The workshop started off late because the opening ceremony which included speeches from the ministers and representatives of the organizations was missing one speaker: the minister or undersecretary of the unnamed ministry, who was stuck in traffic. He showed up eventually, gave a 45-second speech which turns out had been prepared by my own boss, because apparently the unnamed ministry’s minister/undersecretary and his employees did not prepare speeches, and left before coffee break. The rest of the day was relatively uneventful, until my own boss along with the undersecretary for health approached me and ask if there was a per diem included in the budget for participants. A per diem is a term that was previously unknown to me until I was introduced to the Sudanese civil service. Apparently, aside from their salaries, people who participate in workshops, course, conferences, committees and other activities receive payment for their participation. I remember when I had first started working I heard about a workshop in disaster management that I was interested in, but was worried that I wouldn’t have the money to apply for it. When I asked how much it cost, people looked at me and laughed. Someone then explained to me that you don’t pay for training in the ministry; you get paid for it. Somewhere along the line the civil service developed the culture of having to bribe employees to do their jobs, to get continuous professional development, and to attempt to expand their horizons. And since employees’ salaries aren’t enough to put food on the table for more than a week, let alone pay for healthcare expenses, children’s clothes, tuition fees, electricity and water bills and other basic necessities, these payments turned into a necessity and are even seen as a basic right that comes with their serving the government. With that understanding, they will not donate their precious time and effort to participate in any activity which does not have such payment attached. And sure enough, halfway through the 1st day of the workshop they aforementioned unnamed ministry representatives asked outright to show them the money or show them the door.Aji yakhwani?!

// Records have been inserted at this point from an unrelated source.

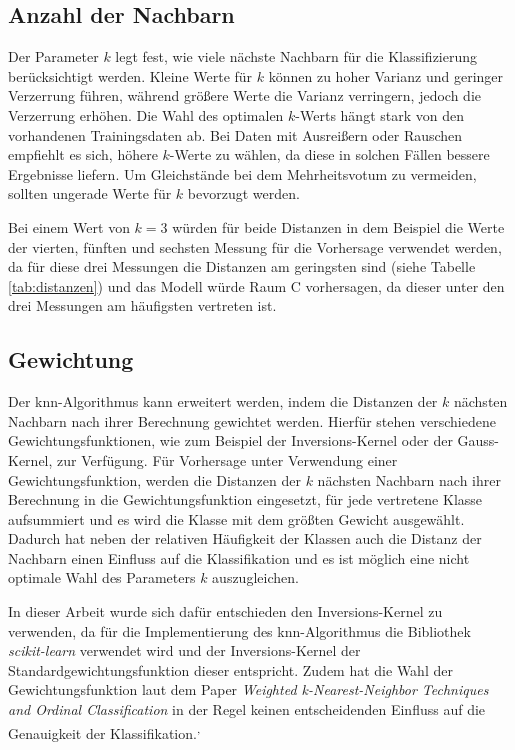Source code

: \subsection{Anzahl der Nachbarn}

Der Parameter \( k \) legt fest, wie viele nächste Nachbarn für die Klassifizierung berücksichtigt werden. Kleine Werte für \( k \) können zu hoher Varianz und geringer Verzerrung führen, während größere Werte die Varianz verringern, jedoch die Verzerrung erhöhen. Die Wahl des optimalen \( k \)-Werts hängt stark von den vorhandenen Trainingsdaten ab. Bei Daten mit Ausreißern oder Rauschen empfiehlt es sich, höhere \( k \)-Werte zu wählen, da diese in solchen Fällen bessere Ergebnisse liefern. Um Gleichstände bei dem Mehrheitsvotum zu vermeiden, sollten ungerade Werte für \( k \) bevorzugt werden.

Bei einem Wert von \( k = 3 \) würden für beide Distanzen in dem Beispiel die Werte der vierten, fünften und sechsten Messung für die Vorhersage verwendet werden, da für diese drei Messungen die Distanzen am geringsten sind (siehe Tabelle \ref{tab:distanzen}) und das Modell würde Raum C vorhersagen, da dieser unter den drei Messungen am häufigsten vertreten ist.

\subsection{Gewichtung}

Der \gls{knn}-Algorithmus kann erweitert werden, indem die Distanzen der \( k \) nächsten Nachbarn nach ihrer Berechnung gewichtet werden. Hierfür stehen verschiedene Gewichtungsfunktionen, wie zum Beispiel der Inversions-Kernel oder der Gauss-Kernel, zur Verfügung. Für Vorhersage unter Verwendung einer Gewichtungsfunktion, werden die Distanzen der \( k \) nächsten Nachbarn nach ihrer Berechnung in die Gewichtungsfunktion eingesetzt, für jede vertretene Klasse aufsummiert und es wird die Klasse mit dem größten Gewicht ausgewählt. Dadurch hat neben der relativen Häufigkeit der Klassen auch die Distanz der Nachbarn einen Einfluss auf die Klassifikation und es ist möglich eine nicht optimale Wahl des Parameters \( k \) auszugleichen.

In dieser Arbeit wurde sich dafür entschieden den Inversions-Kernel zu verwenden, da für die Implementierung des \gls{knn}-Algorithmus die Bibliothek \textit{scikit-learn} verwendet wird und der Inversions-Kernel der Standardgewichtungsfunktion dieser entspricht. Zudem hat die Wahl der Gewichtungsfunktion laut dem Paper \textit{Weighted k-Nearest-Neighbor Techniques and Ordinal Classification} in der Regel keinen entscheidenden Einfluss auf die Genauigkeit der Klassifikation.\textsuperscript{,}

I didn’t know if I should laugh, cry or just pack up and go home. Having no way of doing either one, I simply stated that no, per diem was not included in the budget since we were already paying more than 250SDG per head for the hall and lunch in one of the fanciest hotels in the Khartoum, among other things. So after discussion and negotiation between themselves, the undersecretary decided to pay the per diems from his own stock of money back at the office, otherwise the entire workshop would collapse. And sure enough, names were taken down, including mine and those working with me, since you can’t pay the guests and not pay the workers. And sure enough, the following week I was seen settling all pending financial and administrative issues (alone) including hauling around almost 20,000 SDG in ‘incentives’ to those listed. And those listed included the undersecretary for the unnamed ministry who was late on the first day and who delivered a 45-second speech that was written for him by the ministry of health, who didn’t even wait for the coffee break, and received 2,000 SDG alone.
And that is one of the many reasons why civil service in this country is nonsense.